One grandfather quipped about his
grandchildren: "My grandkids are four and six. The Pulitzer Prize winner
is four and the brain surgeon is six."
Parents and grandparents are understandably
proud of the quick minds and impressive talents of their little ones. But let
me tell you about another quality, perhaps even more important. A grandmother
wrote to me and told me this story about her four-year-old granddaughter
Skylar.
It was Christmastime. Skylar had saved coins in
a piggy bank all year and decided to buy presents for her family with her
savings. But she also learned from announcements on television about a local
homeless shelter called "The Road House." She repeatedly asked her
mother what "homeless" meant and why those children needed coats and
warm clothes. The concept of people in such physical need deeply affected her.
Skylar’s mother took her to the store to buy
Christmas presents. But instead of buying for herself or her family, she
decided to use her savings for somebody at the shelter. They learned that there
was a little girl staying there about Skylar’s age, and she purchased a warm
coat, socks, gloves and crayons for the child. She also wanted to buy her a
doll (a "baby," as she called it), but when she discovered she didn't
have enough money, she left the doll behind. When Skylar got home, she selected
one of her own much-loved dolls to give away. The baby went into a box with the
other items.
She could hardly wait for Christmas. Skylar was
not thinking about Santa Claus or any presents she might be getting. She was
thinking only about going to the shelter and giving her carefully selected
gifts to a little girl she had never met.

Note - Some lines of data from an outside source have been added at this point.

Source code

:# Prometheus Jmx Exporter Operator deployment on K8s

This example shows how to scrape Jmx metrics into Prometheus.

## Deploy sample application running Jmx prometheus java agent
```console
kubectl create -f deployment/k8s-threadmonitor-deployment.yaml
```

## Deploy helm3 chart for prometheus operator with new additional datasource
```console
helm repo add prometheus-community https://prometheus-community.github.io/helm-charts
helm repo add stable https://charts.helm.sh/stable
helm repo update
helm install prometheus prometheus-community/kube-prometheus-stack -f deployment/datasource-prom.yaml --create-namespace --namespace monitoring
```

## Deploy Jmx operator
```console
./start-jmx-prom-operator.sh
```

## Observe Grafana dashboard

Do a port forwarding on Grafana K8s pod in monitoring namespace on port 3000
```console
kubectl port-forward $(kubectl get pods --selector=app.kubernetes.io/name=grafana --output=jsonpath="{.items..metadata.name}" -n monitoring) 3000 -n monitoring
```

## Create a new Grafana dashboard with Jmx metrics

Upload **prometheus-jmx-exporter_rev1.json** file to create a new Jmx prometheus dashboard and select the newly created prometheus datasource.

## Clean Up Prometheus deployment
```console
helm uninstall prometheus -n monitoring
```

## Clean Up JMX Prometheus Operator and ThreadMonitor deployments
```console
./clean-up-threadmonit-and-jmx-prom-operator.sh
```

On Christmas Eve she and her family finally
made the trip Skylar had been anticipating for so long. They drove to the
shelter. There she presented her Christmas box to a grateful child. She was so
filled with joy at truly touching someone else’s life that her family decided
to make the journey to the shelter an annual tradition.
"Perhaps it's good to have a beautiful
mind, but an even greater gift is to have a beautiful heart," says Nobel
Laureate John Nash ("A Beautiful Mind"). He would have appreciated
young Skylar’s heart.
Beautiful hearts don’t just happen. Nash calls
it a gift, but it’s a gift in the way that faith or hope or love are gifts. And
I’m convinced we have each been endowed with a beautiful heart. We may not
always see it. We may not even believe it. But it’s a gift that came with birth
and, every time we act selflessly, it grows a little.